Quando il papà pronunciò per la prima volta la frase sulle camere a gas (“Non ho studiato in special modo la questione ma credo che si tratti di un dettaglio della storia della Seconda guerra mondiale”) lei aveva appena compiuto 19 anni. Troppo giovane per opporsi a questa linea, ancora lontana dall’agone politico internazionale per poterne studiare gli effetti. Marine Le Pen adorava il padre; d’altronde Jean Marie era un uomo coerente, forte. Lui era un “pupillo della Nazione”, dopo che suo padre Jean, pescatore e consigliere comunale del paesino bretone di Sainte-Trinité-sur-Mer, morì in mare con il suo peschereccio sopra una mina. Orfano, fu adottato dallo Stato. Jean Marie ha sempre amato le provocazioni, sono state il suo tratto distintivo fin dalla gioventù: a 16 anni, arruolato nel primo battaglione paracadutisti, scrisse su Caravelle, il giornale del corpo di spedizione francese: “La Francia è governata da pederasti come Sartre, Camus, Mauriac”.
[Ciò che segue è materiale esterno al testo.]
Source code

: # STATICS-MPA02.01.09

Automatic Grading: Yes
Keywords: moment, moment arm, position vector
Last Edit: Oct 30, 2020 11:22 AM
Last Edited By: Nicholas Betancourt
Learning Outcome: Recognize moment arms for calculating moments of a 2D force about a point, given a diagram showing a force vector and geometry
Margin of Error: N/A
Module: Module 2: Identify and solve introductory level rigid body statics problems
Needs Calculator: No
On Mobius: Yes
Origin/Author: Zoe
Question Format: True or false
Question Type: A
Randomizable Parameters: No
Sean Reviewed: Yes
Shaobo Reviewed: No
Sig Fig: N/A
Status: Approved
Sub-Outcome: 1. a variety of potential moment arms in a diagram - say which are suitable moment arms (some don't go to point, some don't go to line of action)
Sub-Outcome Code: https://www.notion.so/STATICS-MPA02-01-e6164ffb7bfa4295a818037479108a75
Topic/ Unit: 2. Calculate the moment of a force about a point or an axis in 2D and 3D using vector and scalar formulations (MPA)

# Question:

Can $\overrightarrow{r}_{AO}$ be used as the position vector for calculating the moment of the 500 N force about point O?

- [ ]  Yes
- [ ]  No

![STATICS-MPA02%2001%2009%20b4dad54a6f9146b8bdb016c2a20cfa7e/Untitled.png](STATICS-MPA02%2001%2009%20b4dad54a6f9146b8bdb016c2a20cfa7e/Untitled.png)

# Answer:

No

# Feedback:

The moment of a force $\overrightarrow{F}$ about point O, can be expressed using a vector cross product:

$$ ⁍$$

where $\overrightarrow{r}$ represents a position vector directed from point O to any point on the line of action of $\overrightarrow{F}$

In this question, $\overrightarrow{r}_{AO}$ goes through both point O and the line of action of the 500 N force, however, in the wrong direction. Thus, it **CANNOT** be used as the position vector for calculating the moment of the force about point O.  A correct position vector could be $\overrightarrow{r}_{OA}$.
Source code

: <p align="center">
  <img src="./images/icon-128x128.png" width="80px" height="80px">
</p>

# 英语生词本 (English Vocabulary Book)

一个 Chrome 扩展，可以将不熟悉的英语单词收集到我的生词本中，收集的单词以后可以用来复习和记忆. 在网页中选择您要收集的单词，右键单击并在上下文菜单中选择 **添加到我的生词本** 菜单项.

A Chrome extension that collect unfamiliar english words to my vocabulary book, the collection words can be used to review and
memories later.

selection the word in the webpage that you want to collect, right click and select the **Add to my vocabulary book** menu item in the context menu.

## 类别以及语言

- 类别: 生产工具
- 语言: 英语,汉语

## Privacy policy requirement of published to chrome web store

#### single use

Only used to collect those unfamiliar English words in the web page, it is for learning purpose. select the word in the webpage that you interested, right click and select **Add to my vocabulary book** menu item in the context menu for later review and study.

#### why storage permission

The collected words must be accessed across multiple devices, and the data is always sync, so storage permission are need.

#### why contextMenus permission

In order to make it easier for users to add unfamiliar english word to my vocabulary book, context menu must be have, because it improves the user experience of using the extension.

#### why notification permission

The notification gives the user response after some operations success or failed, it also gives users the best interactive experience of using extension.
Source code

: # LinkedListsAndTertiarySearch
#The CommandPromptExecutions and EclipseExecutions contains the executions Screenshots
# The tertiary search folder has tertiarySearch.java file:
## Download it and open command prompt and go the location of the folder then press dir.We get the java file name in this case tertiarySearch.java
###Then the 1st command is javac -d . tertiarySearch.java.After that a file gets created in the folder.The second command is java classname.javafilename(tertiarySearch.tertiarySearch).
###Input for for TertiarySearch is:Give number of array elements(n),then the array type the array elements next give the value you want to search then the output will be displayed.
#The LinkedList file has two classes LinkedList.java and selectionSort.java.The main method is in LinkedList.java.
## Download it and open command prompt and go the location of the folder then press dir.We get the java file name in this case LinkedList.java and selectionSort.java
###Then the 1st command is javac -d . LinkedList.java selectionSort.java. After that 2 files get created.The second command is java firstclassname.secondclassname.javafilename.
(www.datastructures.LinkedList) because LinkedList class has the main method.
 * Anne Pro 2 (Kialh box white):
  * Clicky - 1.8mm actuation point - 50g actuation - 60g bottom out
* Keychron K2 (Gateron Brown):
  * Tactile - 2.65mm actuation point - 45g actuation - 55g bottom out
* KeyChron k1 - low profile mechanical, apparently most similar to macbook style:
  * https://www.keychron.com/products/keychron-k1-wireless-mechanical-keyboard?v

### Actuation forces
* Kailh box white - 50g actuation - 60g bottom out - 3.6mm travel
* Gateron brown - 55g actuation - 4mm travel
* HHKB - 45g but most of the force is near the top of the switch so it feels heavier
A 27 anni, Le Pen è il più giovane deputato francese. Con un genitore così, era impossibile non restare affascinata. E quando la linea politica di Jean-Marie si schiera all’estrema destra, Marine è lì che muove i primi passi. Jean Marie alza sempre i toni: quel che fa allibire tanti, gli conferisce invece un’aura di forza e determinazione verso i suoi elettori, creando consenso.

Nel 1972 il movimento neofascista “Ordre nouveau” decide di perseguire attraverso il gioco democratico i suoi scopi di ristabilimento del patriottismo e della “gerarchia di valori”, e fa nascere il Front National, alla cui testa viene chiamato Jean-Marie Le Pen. Marine cresce dunque nell’alveo della destra estrema, dei concetti netti, delle parole forti. E anche lei non si è mai negata posizioni ad effetto. Ma si è formata – anche politicamente – mentre l’Europa si stava costituendo, ed è un’interfaccia della quale non si può non tener conto; non necessariamente per aderirvi, ma anche per farla diventare un “nemico” concreto e non permeare la propria azione politica di sola nostalgia.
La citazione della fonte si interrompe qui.